━━ Data for processing ━━

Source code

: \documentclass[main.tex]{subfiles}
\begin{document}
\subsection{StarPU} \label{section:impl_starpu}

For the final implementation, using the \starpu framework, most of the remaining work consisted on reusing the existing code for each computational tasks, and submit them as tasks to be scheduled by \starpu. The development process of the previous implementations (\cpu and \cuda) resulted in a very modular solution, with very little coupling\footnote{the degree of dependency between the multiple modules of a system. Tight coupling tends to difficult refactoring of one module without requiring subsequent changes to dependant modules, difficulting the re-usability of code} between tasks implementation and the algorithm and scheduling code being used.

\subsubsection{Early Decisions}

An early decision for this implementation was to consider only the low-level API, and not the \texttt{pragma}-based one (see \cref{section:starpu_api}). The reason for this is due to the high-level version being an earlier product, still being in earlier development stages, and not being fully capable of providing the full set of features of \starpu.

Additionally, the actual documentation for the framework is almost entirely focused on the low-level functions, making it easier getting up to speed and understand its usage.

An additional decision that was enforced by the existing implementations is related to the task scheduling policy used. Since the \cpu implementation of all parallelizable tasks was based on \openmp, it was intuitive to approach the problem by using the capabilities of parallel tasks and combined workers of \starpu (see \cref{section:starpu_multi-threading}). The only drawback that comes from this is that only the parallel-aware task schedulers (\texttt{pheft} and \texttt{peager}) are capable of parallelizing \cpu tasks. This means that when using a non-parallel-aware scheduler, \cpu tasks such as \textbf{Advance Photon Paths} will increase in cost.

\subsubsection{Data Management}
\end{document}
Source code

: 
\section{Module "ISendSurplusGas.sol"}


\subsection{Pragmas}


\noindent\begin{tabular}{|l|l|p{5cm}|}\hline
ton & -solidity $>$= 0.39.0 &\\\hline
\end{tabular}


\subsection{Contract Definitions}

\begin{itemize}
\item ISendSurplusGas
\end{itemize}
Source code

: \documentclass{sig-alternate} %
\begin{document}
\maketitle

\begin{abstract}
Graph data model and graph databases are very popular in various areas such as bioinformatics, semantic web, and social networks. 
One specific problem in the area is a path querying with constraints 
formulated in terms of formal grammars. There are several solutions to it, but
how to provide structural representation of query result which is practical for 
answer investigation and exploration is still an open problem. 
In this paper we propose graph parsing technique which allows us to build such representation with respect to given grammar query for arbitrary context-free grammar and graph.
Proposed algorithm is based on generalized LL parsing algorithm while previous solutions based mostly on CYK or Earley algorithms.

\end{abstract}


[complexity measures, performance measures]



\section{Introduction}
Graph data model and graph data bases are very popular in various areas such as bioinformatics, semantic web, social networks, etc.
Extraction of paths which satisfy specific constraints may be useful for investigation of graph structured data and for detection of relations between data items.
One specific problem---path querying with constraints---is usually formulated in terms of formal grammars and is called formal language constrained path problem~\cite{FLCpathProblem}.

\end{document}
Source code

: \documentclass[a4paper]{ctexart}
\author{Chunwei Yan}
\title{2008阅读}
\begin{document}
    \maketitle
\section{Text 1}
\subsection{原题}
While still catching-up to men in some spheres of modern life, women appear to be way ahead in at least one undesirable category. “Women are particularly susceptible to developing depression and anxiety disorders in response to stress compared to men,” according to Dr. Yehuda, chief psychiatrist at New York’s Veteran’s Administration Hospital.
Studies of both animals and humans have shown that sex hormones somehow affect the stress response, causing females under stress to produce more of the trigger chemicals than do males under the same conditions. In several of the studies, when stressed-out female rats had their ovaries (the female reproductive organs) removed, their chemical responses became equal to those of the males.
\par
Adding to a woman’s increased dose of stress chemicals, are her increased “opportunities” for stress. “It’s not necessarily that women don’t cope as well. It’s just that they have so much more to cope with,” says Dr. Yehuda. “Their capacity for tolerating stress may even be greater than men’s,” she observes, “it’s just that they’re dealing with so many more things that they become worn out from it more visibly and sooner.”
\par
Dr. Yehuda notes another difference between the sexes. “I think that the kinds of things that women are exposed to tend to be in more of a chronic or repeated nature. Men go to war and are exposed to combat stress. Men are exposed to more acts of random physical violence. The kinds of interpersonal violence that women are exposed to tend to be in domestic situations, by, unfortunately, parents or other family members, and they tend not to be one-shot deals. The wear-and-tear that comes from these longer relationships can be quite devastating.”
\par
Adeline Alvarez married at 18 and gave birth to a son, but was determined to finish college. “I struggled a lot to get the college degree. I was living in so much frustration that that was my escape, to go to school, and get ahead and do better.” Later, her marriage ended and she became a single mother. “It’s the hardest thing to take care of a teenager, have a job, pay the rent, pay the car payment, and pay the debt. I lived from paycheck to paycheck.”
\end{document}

━━━

> What is expected
Having read the entries above, restate them all word for word.

> Response to the task
Source code

: \documentclass[main.tex]{subfiles}
\begin{document}
\subsection{StarPU} \label{section:impl_starpu}

For the final implementation, using the \starpu framework, most of the remaining work consisted on reusing the existing code for each computational tasks, and submit them as tasks to be scheduled by \starpu. The development process of the previous implementations (\cpu and \cuda) resulted in a very modular solution, with very little coupling\footnote{the degree of dependency between the multiple modules of a system. Tight coupling tends to difficult refactoring of one module without requiring subsequent changes to dependant modules, difficulting the re-usability of code} between tasks implementation and the algorithm and scheduling code being used.

\subsubsection{Early Decisions}

An early decision for this implementation was to consider only the low-level API, and not the \texttt{pragma}-based one (see \cref{section:starpu_api}). The reason for this is due to the high-level version being an earlier product, still being in earlier development stages, and not being fully capable of providing the full set of features of \starpu.

Additionally, the actual documentation for the framework is almost entirely focused on the low-level functions, making it easier getting up to speed and understand its usage.

An additional decision that was enforced by the existing implementations is related to the task scheduling policy used. Since the \cpu implementation of all parallelizable tasks was based on \openmp, it was intuitive to approach the problem by using the capabilities of parallel tasks and combined workers of \starpu (see \cref{section:starpu_multi-threading}). The only drawback that comes from this is that only the parallel-aware task schedulers (\texttt{pheft} and \texttt{peager}) are capable of parallelizing \cpu tasks. This means that when using a non-parallel-aware scheduler, \cpu tasks such as \textbf{Advance Photon Paths} will increase in cost.

\subsubsection{Data Management}
\end{document}
Source code

: 
\section{Module "ISendSurplusGas.sol"}


\subsection{Pragmas}


\noindent\begin{tabular}{|l|l|p{5cm}|}\hline
ton & -solidity $>$= 0.39.0 &\\\hline
\end{tabular}


\subsection{Contract Definitions}

\begin{itemize}
\item ISendSurplusGas
\end{itemize}
Source code

: \documentclass{sig-alternate} %
\begin{document}
\maketitle

\begin{abstract}
Graph data model and graph databases are very popular in various areas such as bioinformatics, semantic web, and social networks. 
One specific problem in the area is a path querying with constraints 
formulated in terms of formal grammars. There are several solutions to it, but
how to provide structural representation of query result which is practical for 
answer investigation and exploration is still an open problem. 
In this paper we propose graph parsing technique which allows us to build such representation with respect to given grammar query for arbitrary context-free grammar and graph.
Proposed algorithm is based on generalized LL parsing algorithm while previous solutions based mostly on CYK or Earley algorithms.

\end{abstract}


[complexity measures, performance measures]



\section{Introduction}
Graph data model and graph data bases are very popular in various areas such as bioinformatics, semantic web, social networks, etc.
Extraction of paths which satisfy specific constraints may be useful for investigation of graph structured data and for detection of relations between data items.
One specific problem---path querying with constraints---is usually formulated in terms of formal grammars and is called formal language constrained path problem~\cite{FLCpathProblem}.

\end{document}
Source code

: \documentclass[a4paper]{ctexart}
\author{Chunwei Yan}
\title{2008阅读}
\begin{document}
    \maketitle
\section{Text 1}
\subsection{原题}
While still catching-up to men in some spheres of modern life, women appear to be way ahead in at least one undesirable category. “Women are particularly susceptible to developing depression and anxiety disorders in response to stress compared to men,” according to Dr. Yehuda, chief psychiatrist at New York’s Veteran’s Administration Hospital.
Studies of both animals and humans have shown that sex hormones somehow affect the stress response, causing females under stress to produce more of the trigger chemicals than do males under the same conditions. In several of the studies, when stressed-out female rats had their ovaries (the female reproductive organs) removed, their chemical responses became equal to those of the males.
\par
Adding to a woman’s increased dose of stress chemicals, are her increased “opportunities” for stress. “It’s not necessarily that women don’t cope as well. It’s just that they have so much more to cope with,” says Dr. Yehuda. “Their capacity for tolerating stress may even be greater than men’s,” she observes, “it’s just that they’re dealing with so many more things that they become worn out from it more visibly and sooner.”
\par
Dr. Yehuda notes another difference between the sexes. “I think that the kinds of things that women are exposed to tend to be in more of a chronic or repeated nature. Men go to war and are exposed to combat stress. Men are exposed to more acts of random physical violence. The kinds of interpersonal violence that women are exposed to tend to be in domestic situations, by, unfortunately, parents or other family members, and they tend not to be one-shot deals. The wear-and-tear that comes from these longer relationships can be quite devastating.”
\par
Adeline Alvarez married at 18 and gave birth to a son, but was determined to finish college. “I struggled a lot to get the college degree. I was living in so much frustration that that was my escape, to go to school, and get ahead and do better.” Later, her marriage ended and she became a single mother. “It’s the hardest thing to take care of a teenager, have a job, pay the rent, pay the car payment, and pay the debt. I lived from paycheck to paycheck.”
\end{document}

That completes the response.